Plain-text document sources:
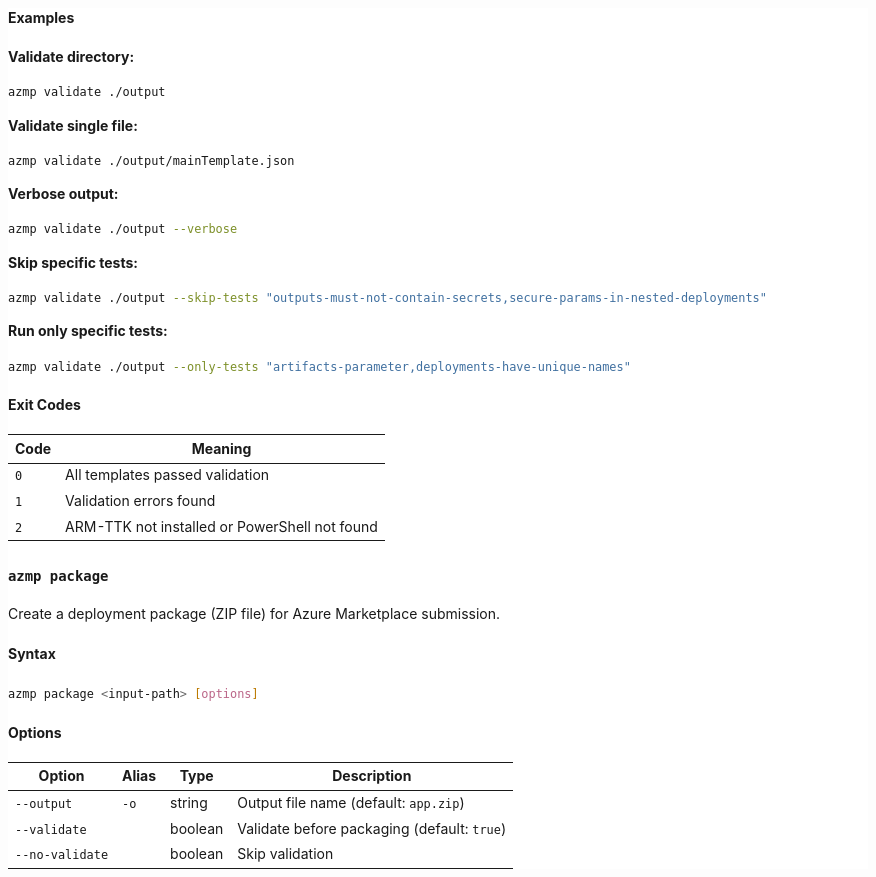 #### Examples

**Validate directory:**

```bash
azmp validate ./output
```

**Validate single file:**

```bash
azmp validate ./output/mainTemplate.json
```

**Verbose output:**

```bash
azmp validate ./output --verbose
```

**Skip specific tests:**

```bash
azmp validate ./output --skip-tests "outputs-must-not-contain-secrets,secure-params-in-nested-deployments"
```

**Run only specific tests:**

```bash
azmp validate ./output --only-tests "artifacts-parameter,deployments-have-unique-names"
```

#### Exit Codes

| Code | Meaning |
|------|---------|
| `0` | All templates passed validation |
| `1` | Validation errors found |
| `2` | ARM-TTK not installed or PowerShell not found |

### `azmp package`

Create a deployment package (ZIP file) for Azure Marketplace submission.

#### Syntax

```bash
azmp package <input-path> [options]
```

#### Options

| Option | Alias | Type | Description |
|--------|-------|------|-------------|
| `--output` | `-o` | string | Output file name (default: `app.zip`) |
| `--validate` | | boolean | Validate before packaging (default: `true`) |
| `--no-validate` | | boolean | Skip validation |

AIM OF THE EXERCISE> Reproduce only the lines running from the one that contains "string | Output" to the last line of the records.

COMPLETED TASK>
| `--output` | `-o` | string | Output file name (default: `app.zip`) |
| `--validate` | | boolean | Validate before packaging (default: `true`) |
| `--no-validate` | | boolean | Skip validation |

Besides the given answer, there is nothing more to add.